» **HOW TO COMPLETE THIS TASK**: Give an exact copy of every entry.

......

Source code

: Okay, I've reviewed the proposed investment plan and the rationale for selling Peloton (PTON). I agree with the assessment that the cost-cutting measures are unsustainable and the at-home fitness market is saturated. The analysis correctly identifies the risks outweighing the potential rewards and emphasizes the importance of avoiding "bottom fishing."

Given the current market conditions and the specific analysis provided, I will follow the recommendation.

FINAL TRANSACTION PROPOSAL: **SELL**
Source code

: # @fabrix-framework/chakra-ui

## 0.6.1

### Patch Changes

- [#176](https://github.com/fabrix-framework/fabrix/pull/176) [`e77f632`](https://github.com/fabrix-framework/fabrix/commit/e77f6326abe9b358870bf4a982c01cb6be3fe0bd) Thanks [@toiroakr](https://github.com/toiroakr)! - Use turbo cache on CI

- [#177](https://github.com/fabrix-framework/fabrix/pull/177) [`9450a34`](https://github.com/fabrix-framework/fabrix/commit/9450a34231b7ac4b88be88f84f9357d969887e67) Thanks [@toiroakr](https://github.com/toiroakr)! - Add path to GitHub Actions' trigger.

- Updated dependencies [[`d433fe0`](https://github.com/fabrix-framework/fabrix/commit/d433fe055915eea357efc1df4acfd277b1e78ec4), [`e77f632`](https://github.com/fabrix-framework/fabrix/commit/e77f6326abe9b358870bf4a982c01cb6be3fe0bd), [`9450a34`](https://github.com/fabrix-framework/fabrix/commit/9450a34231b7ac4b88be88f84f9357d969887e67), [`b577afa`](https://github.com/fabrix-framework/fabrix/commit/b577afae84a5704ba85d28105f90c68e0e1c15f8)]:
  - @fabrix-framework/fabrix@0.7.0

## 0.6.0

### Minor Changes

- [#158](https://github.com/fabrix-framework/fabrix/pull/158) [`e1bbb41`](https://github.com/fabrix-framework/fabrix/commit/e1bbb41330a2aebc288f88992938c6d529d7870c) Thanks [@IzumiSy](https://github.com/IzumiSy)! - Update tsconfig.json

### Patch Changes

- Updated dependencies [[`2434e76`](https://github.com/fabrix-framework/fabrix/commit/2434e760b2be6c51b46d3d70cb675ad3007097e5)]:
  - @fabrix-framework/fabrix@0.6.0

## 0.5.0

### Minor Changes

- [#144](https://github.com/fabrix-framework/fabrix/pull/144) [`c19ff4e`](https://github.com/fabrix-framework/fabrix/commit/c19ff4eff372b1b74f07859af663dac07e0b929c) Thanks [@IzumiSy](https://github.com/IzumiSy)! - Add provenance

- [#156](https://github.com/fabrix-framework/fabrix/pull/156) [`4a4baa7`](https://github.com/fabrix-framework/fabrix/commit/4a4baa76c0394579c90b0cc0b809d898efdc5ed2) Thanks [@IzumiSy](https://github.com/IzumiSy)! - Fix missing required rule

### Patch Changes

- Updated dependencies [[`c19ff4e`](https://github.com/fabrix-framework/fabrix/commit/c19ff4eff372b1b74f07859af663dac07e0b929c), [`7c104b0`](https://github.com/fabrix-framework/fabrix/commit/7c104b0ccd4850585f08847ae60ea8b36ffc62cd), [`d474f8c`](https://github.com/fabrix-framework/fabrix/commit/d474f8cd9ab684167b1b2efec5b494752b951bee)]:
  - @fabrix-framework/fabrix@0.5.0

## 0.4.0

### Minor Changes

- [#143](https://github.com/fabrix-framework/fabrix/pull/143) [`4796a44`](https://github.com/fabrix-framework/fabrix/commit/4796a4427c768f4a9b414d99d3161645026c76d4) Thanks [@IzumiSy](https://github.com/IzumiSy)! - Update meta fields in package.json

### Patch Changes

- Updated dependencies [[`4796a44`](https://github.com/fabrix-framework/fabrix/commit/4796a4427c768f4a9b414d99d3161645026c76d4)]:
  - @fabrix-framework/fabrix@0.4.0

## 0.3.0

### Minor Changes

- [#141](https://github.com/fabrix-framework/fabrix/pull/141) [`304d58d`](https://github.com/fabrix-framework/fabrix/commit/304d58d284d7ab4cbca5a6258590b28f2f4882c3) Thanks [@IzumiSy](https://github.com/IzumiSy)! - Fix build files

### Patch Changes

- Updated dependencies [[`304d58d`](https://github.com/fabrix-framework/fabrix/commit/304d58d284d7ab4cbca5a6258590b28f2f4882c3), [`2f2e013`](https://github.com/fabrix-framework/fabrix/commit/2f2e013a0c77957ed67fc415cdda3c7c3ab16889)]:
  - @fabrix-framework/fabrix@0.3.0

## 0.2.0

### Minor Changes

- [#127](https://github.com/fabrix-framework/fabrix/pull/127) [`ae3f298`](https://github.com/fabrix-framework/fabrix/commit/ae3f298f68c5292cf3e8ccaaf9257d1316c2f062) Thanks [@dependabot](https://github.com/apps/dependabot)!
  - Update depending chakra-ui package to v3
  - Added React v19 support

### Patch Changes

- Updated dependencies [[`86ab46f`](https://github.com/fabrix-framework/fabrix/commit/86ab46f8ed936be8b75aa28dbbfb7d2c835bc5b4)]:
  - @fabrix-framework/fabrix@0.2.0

......

» **TASK RESULT**:
Source code

: Okay, I've reviewed the proposed investment plan and the rationale for selling Peloton (PTON). I agree with the assessment that the cost-cutting measures are unsustainable and the at-home fitness market is saturated. The analysis correctly identifies the risks outweighing the potential rewards and emphasizes the importance of avoiding "bottom fishing."

Given the current market conditions and the specific analysis provided, I will follow the recommendation.

FINAL TRANSACTION PROPOSAL: **SELL**
Source code

: # @fabrix-framework/chakra-ui

## 0.6.1

### Patch Changes

- [#176](https://github.com/fabrix-framework/fabrix/pull/176) [`e77f632`](https://github.com/fabrix-framework/fabrix/commit/e77f6326abe9b358870bf4a982c01cb6be3fe0bd) Thanks [@toiroakr](https://github.com/toiroakr)! - Use turbo cache on CI

- [#177](https://github.com/fabrix-framework/fabrix/pull/177) [`9450a34`](https://github.com/fabrix-framework/fabrix/commit/9450a34231b7ac4b88be88f84f9357d969887e67) Thanks [@toiroakr](https://github.com/toiroakr)! - Add path to GitHub Actions' trigger.

- Updated dependencies [[`d433fe0`](https://github.com/fabrix-framework/fabrix/commit/d433fe055915eea357efc1df4acfd277b1e78ec4), [`e77f632`](https://github.com/fabrix-framework/fabrix/commit/e77f6326abe9b358870bf4a982c01cb6be3fe0bd), [`9450a34`](https://github.com/fabrix-framework/fabrix/commit/9450a34231b7ac4b88be88f84f9357d969887e67), [`b577afa`](https://github.com/fabrix-framework/fabrix/commit/b577afae84a5704ba85d28105f90c68e0e1c15f8)]:
  - @fabrix-framework/fabrix@0.7.0

## 0.6.0

### Minor Changes

- [#158](https://github.com/fabrix-framework/fabrix/pull/158) [`e1bbb41`](https://github.com/fabrix-framework/fabrix/commit/e1bbb41330a2aebc288f88992938c6d529d7870c) Thanks [@IzumiSy](https://github.com/IzumiSy)! - Update tsconfig.json

### Patch Changes

- Updated dependencies [[`2434e76`](https://github.com/fabrix-framework/fabrix/commit/2434e760b2be6c51b46d3d70cb675ad3007097e5)]:
  - @fabrix-framework/fabrix@0.6.0

## 0.5.0

### Minor Changes

- [#144](https://github.com/fabrix-framework/fabrix/pull/144) [`c19ff4e`](https://github.com/fabrix-framework/fabrix/commit/c19ff4eff372b1b74f07859af663dac07e0b929c) Thanks [@IzumiSy](https://github.com/IzumiSy)! - Add provenance

- [#156](https://github.com/fabrix-framework/fabrix/pull/156) [`4a4baa7`](https://github.com/fabrix-framework/fabrix/commit/4a4baa76c0394579c90b0cc0b809d898efdc5ed2) Thanks [@IzumiSy](https://github.com/IzumiSy)! - Fix missing required rule

### Patch Changes

- Updated dependencies [[`c19ff4e`](https://github.com/fabrix-framework/fabrix/commit/c19ff4eff372b1b74f07859af663dac07e0b929c), [`7c104b0`](https://github.com/fabrix-framework/fabrix/commit/7c104b0ccd4850585f08847ae60ea8b36ffc62cd), [`d474f8c`](https://github.com/fabrix-framework/fabrix/commit/d474f8cd9ab684167b1b2efec5b494752b951bee)]:
  - @fabrix-framework/fabrix@0.5.0

## 0.4.0

### Minor Changes

- [#143](https://github.com/fabrix-framework/fabrix/pull/143) [`4796a44`](https://github.com/fabrix-framework/fabrix/commit/4796a4427c768f4a9b414d99d3161645026c76d4) Thanks [@IzumiSy](https://github.com/IzumiSy)! - Update meta fields in package.json

### Patch Changes

- Updated dependencies [[`4796a44`](https://github.com/fabrix-framework/fabrix/commit/4796a4427c768f4a9b414d99d3161645026c76d4)]:
  - @fabrix-framework/fabrix@0.4.0

## 0.3.0

### Minor Changes

- [#141](https://github.com/fabrix-framework/fabrix/pull/141) [`304d58d`](https://github.com/fabrix-framework/fabrix/commit/304d58d284d7ab4cbca5a6258590b28f2f4882c3) Thanks [@IzumiSy](https://github.com/IzumiSy)! - Fix build files

### Patch Changes

- Updated dependencies [[`304d58d`](https://github.com/fabrix-framework/fabrix/commit/304d58d284d7ab4cbca5a6258590b28f2f4882c3), [`2f2e013`](https://github.com/fabrix-framework/fabrix/commit/2f2e013a0c77957ed67fc415cdda3c7c3ab16889)]:
  - @fabrix-framework/fabrix@0.3.0

## 0.2.0

### Minor Changes

- [#127](https://github.com/fabrix-framework/fabrix/pull/127) [`ae3f298`](https://github.com/fabrix-framework/fabrix/commit/ae3f298f68c5292cf3e8ccaaf9257d1316c2f062) Thanks [@dependabot](https://github.com/apps/dependabot)!
  - Update depending chakra-ui package to v3
  - Added React v19 support

### Patch Changes

- Updated dependencies [[`86ab46f`](https://github.com/fabrix-framework/fabrix/commit/86ab46f8ed936be8b75aa28dbbfb7d2c835bc5b4)]:
  - @fabrix-framework/fabrix@0.2.0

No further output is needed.